Dr. Rita Heuser, Arbeitsstellenleiterin Mainz

privat

Das Interesse an der Bedeutung von Familiennamen ist groß. Allerdings musste man unendlich viel recherchieren, um herauszufinden, woher ein Familienname überhaupt kommt. Das haben wir bei einem Vorgängerprojekt zu Familiennamen am eigenen Leib erfahren. Die vorhandenen Familiennamenlexika enthielten maximal 70.000 verschiedene Namen – weniger als 10 Prozent der Gesamtzahl. Wir mussten also gleich mehrere Wörterbücher und andere Quellen konsultieren und stießen dabei immer wieder auf große Lücken und Ungenauigkeiten. Daraus ist der Wunsch entstanden, es aktueller und einfacher zu machen – mit dem Digitalen Familiennamenwörterbuch Deutschlands (DFD).

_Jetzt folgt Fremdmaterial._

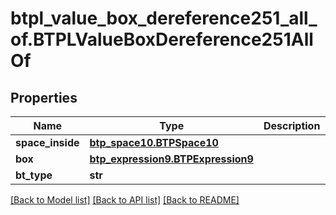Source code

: # btpl_value_box_dereference251_all_of.BTPLValueBoxDereference251AllOf

## Properties
Name | Type | Description | Notes
------------ | ------------- | ------------- | -------------
**space_inside** | [**btp_space10.BTPSpace10**](BTPSpace10.md) |  | [optional] 
**box** | [**btp_expression9.BTPExpression9**](BTPExpression9.md) |  | [optional] 
**bt_type** | **str** |  | [optional] 

[[Back to Model list]](../README.md#documentation-for-models) [[Back to API list]](../README.md#documentation-for-api-endpoints) [[Back to README]](../README.md)


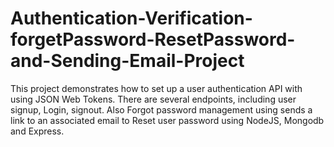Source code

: # Authentication-Verification-forgetPassword-ResetPassword-and-Sending-Email-Project
This project demonstrates how to set up a user authentication API with using JSON Web Tokens. There are several endpoints, including user signup, Login, signout. Also 
Forgot password management using sends a link to an associated email to Reset user password using NodeJS, Mongodb and Express.
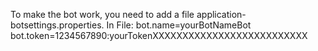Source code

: To make the bot work, you need to add a file application-botsettings.properties.
In File:
bot.name=yourBotNameBot
bot.token=1234567890:yourTokenXXXXXXXXXXXXXXXXXXXXXXXXXX
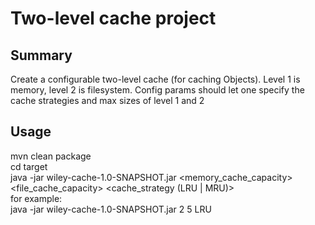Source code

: Two-level cache project
=======================

Summary
-------
Create a configurable two-level cache (for caching Objects).  Level 1 is memory, level 2 is filesystem. Config params should let one specify the cache strategies and max sizes of level  1 and 2

Usage
-----
mvn clean package  
cd target  
java -jar wiley-cache-1.0-SNAPSHOT.jar <memory_cache_capacity> <file_cache_capacity> <cache_strategy (LRU | MRU)>  
for example:  
java -jar wiley-cache-1.0-SNAPSHOT.jar 2 5 LRU  

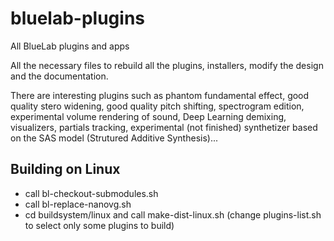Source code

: # bluelab-plugins
All BlueLab plugins and apps

All the necessary files to rebuild all the plugins, installers, modify the design and the documentation.

There are interesting plugins such as phantom fundamental effect, good quality stero widening, good quality pitch shifting, spectrogram edition, experimental volume rendering of sound, Deep Learning demixing, visualizers, partials tracking, experimental (not finished) synthetizer based on the SAS model (Strutured Additive Synthesis)...

## Building on Linux
- call bl-checkout-submodules.sh
- call bl-replace-nanovg.sh
- cd buildsystem/linux and call make-dist-linux.sh
(change plugins-list.sh to select only some plugins to build)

Gesagt, getan: Seit Herbst 2014 ist das DFD unter www.familiennamenwoerterbuch.de online. Und dort kann man leicht alles Wissenswerte zu Familiennamen nachschlagen?

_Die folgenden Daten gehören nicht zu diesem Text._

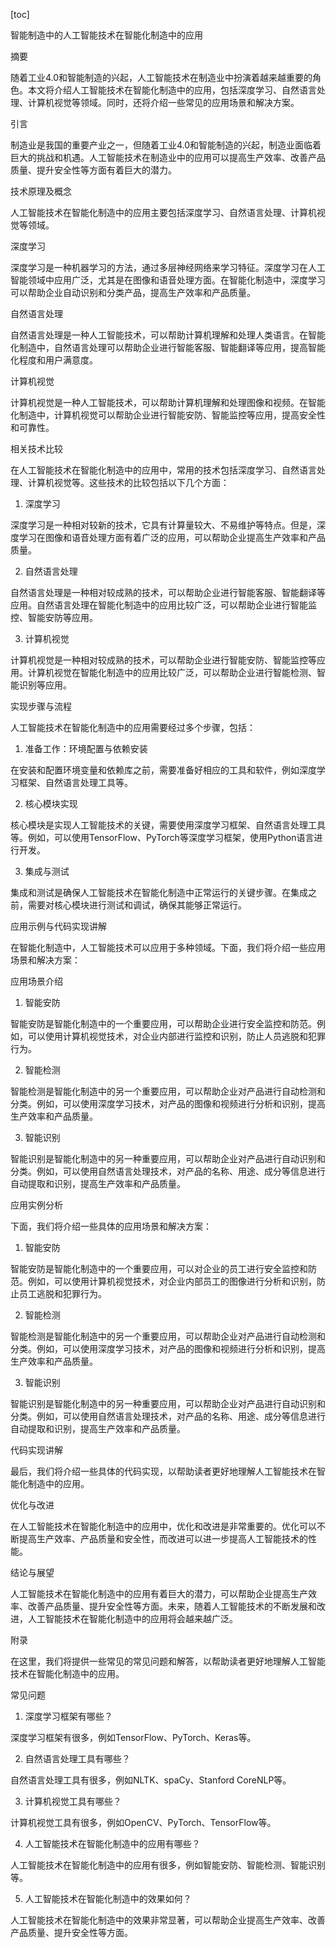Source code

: 
[toc]                    
                
                
智能制造中的人工智能技术在智能化制造中的应用

摘要

随着工业4.0和智能制造的兴起，人工智能技术在制造业中扮演着越来越重要的角色。本文将介绍人工智能技术在智能化制造中的应用，包括深度学习、自然语言处理、计算机视觉等领域。同时，还将介绍一些常见的应用场景和解决方案。

引言

制造业是我国的重要产业之一，但随着工业4.0和智能制造的兴起，制造业面临着巨大的挑战和机遇。人工智能技术在制造业中的应用可以提高生产效率、改善产品质量、提升安全性等方面有着巨大的潜力。

技术原理及概念

人工智能技术在智能化制造中的应用主要包括深度学习、自然语言处理、计算机视觉等领域。

深度学习

深度学习是一种机器学习的方法，通过多层神经网络来学习特征。深度学习在人工智能领域中应用广泛，尤其是在图像和语音处理方面。在智能化制造中，深度学习可以帮助企业自动识别和分类产品，提高生产效率和产品质量。

自然语言处理

自然语言处理是一种人工智能技术，可以帮助计算机理解和处理人类语言。在智能化制造中，自然语言处理可以帮助企业进行智能客服、智能翻译等应用，提高智能化程度和用户满意度。

计算机视觉

计算机视觉是一种人工智能技术，可以帮助计算机理解和处理图像和视频。在智能化制造中，计算机视觉可以帮助企业进行智能安防、智能监控等应用，提高安全性和可靠性。

相关技术比较

在人工智能技术在智能化制造中的应用中，常用的技术包括深度学习、自然语言处理、计算机视觉等。这些技术的比较包括以下几个方面：

1. 深度学习

深度学习是一种相对较新的技术，它具有计算量较大、不易维护等特点。但是，深度学习在图像和语音处理方面有着广泛的应用，可以帮助企业提高生产效率和产品质量。

2. 自然语言处理

自然语言处理是一种相对较成熟的技术，可以帮助企业进行智能客服、智能翻译等应用。自然语言处理在智能化制造中的应用比较广泛，可以帮助企业进行智能监控、智能安防等应用。

3. 计算机视觉

计算机视觉是一种相对较成熟的技术，可以帮助企业进行智能安防、智能监控等应用。计算机视觉在智能化制造中的应用比较广泛，可以帮助企业进行智能检测、智能识别等应用。

实现步骤与流程

人工智能技术在智能化制造中的应用需要经过多个步骤，包括：

1. 准备工作：环境配置与依赖安装

在安装和配置环境变量和依赖库之前，需要准备好相应的工具和软件，例如深度学习框架、自然语言处理工具等。

2. 核心模块实现

核心模块是实现人工智能技术的关键，需要使用深度学习框架、自然语言处理工具等。例如，可以使用TensorFlow、PyTorch等深度学习框架，使用Python语言进行开发。

3. 集成与测试

集成和测试是确保人工智能技术在智能化制造中正常运行的关键步骤。在集成之前，需要对核心模块进行测试和调试，确保其能够正常运行。

应用示例与代码实现讲解

在智能化制造中，人工智能技术可以应用于多种领域。下面，我们将介绍一些应用场景和解决方案：

应用场景介绍

1. 智能安防

智能安防是智能化制造中的一个重要应用，可以帮助企业进行安全监控和防范。例如，可以使用计算机视觉技术，对企业内部进行监控和识别，防止人员逃脱和犯罪行为。

2. 智能检测

智能检测是智能化制造中的另一个重要应用，可以帮助企业对产品进行自动检测和分类。例如，可以使用深度学习技术，对产品的图像和视频进行分析和识别，提高生产效率和产品质量。

3. 智能识别

智能识别是智能化制造中的另一种重要应用，可以帮助企业对产品进行自动识别和分类。例如，可以使用自然语言处理技术，对产品的名称、用途、成分等信息进行自动提取和识别，提高生产效率和产品质量。

应用实例分析

下面，我们将介绍一些具体的应用场景和解决方案：

1. 智能安防

智能安防是智能化制造中的一个重要应用，可以对企业的员工进行安全监控和防范。例如，可以使用计算机视觉技术，对企业内部员工的图像进行分析和识别，防止员工逃脱和犯罪行为。

2. 智能检测

智能检测是智能化制造中的另一个重要应用，可以帮助企业对产品进行自动检测和分类。例如，可以使用深度学习技术，对产品的图像和视频进行分析和识别，提高生产效率和产品质量。

3. 智能识别

智能识别是智能化制造中的另一种重要应用，可以帮助企业对产品进行自动识别和分类。例如，可以使用自然语言处理技术，对产品的名称、用途、成分等信息进行自动提取和识别，提高生产效率和产品质量。

代码实现讲解

最后，我们将介绍一些具体的代码实现，以帮助读者更好地理解人工智能技术在智能化制造中的应用。

优化与改进

在人工智能技术在智能化制造中的应用中，优化和改进是非常重要的。优化可以不断提高生产效率、产品质量和安全性，而改进可以进一步提高人工智能技术的性能。

结论与展望

人工智能技术在智能化制造中的应用有着巨大的潜力，可以帮助企业提高生产效率、改善产品质量、提升安全性等方面。未来，随着人工智能技术的不断发展和改进，人工智能技术在智能化制造中的应用将会越来越广泛。

附录

在这里，我们将提供一些常见的常见问题和解答，以帮助读者更好地理解人工智能技术在智能化制造中的应用。

常见问题

1. 深度学习框架有哪些？

深度学习框架有很多，例如TensorFlow、PyTorch、Keras等。

2. 自然语言处理工具有哪些？

自然语言处理工具有很多，例如NLTK、spaCy、Stanford CoreNLP等。

3. 计算机视觉工具有哪些？

计算机视觉工具有很多，例如OpenCV、PyTorch、TensorFlow等。

4. 人工智能技术在智能化制造中的应用有哪些？

人工智能技术在智能化制造中的应用有很多，例如智能安防、智能检测、智能识别等。

5. 人工智能技术在智能化制造中的效果如何？

人工智能技术在智能化制造中的效果非常显著，可以帮助企业提高生产效率、改善产品质量、提升安全性等方面。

Deutschland-Karte zur Verbeitung des Familiennamens "Eis"

Verbreitungskarte für den Familiennamen Eis (graphisch nachgearbeitet). Der Familienname Eis geht auf die Kurzform eines alten Rufnamens zurück, der das althochdeutsche, altsächsische Namenglied īsan (= Eisen) enthält, z. B. Eisenhardt, Eisoldt.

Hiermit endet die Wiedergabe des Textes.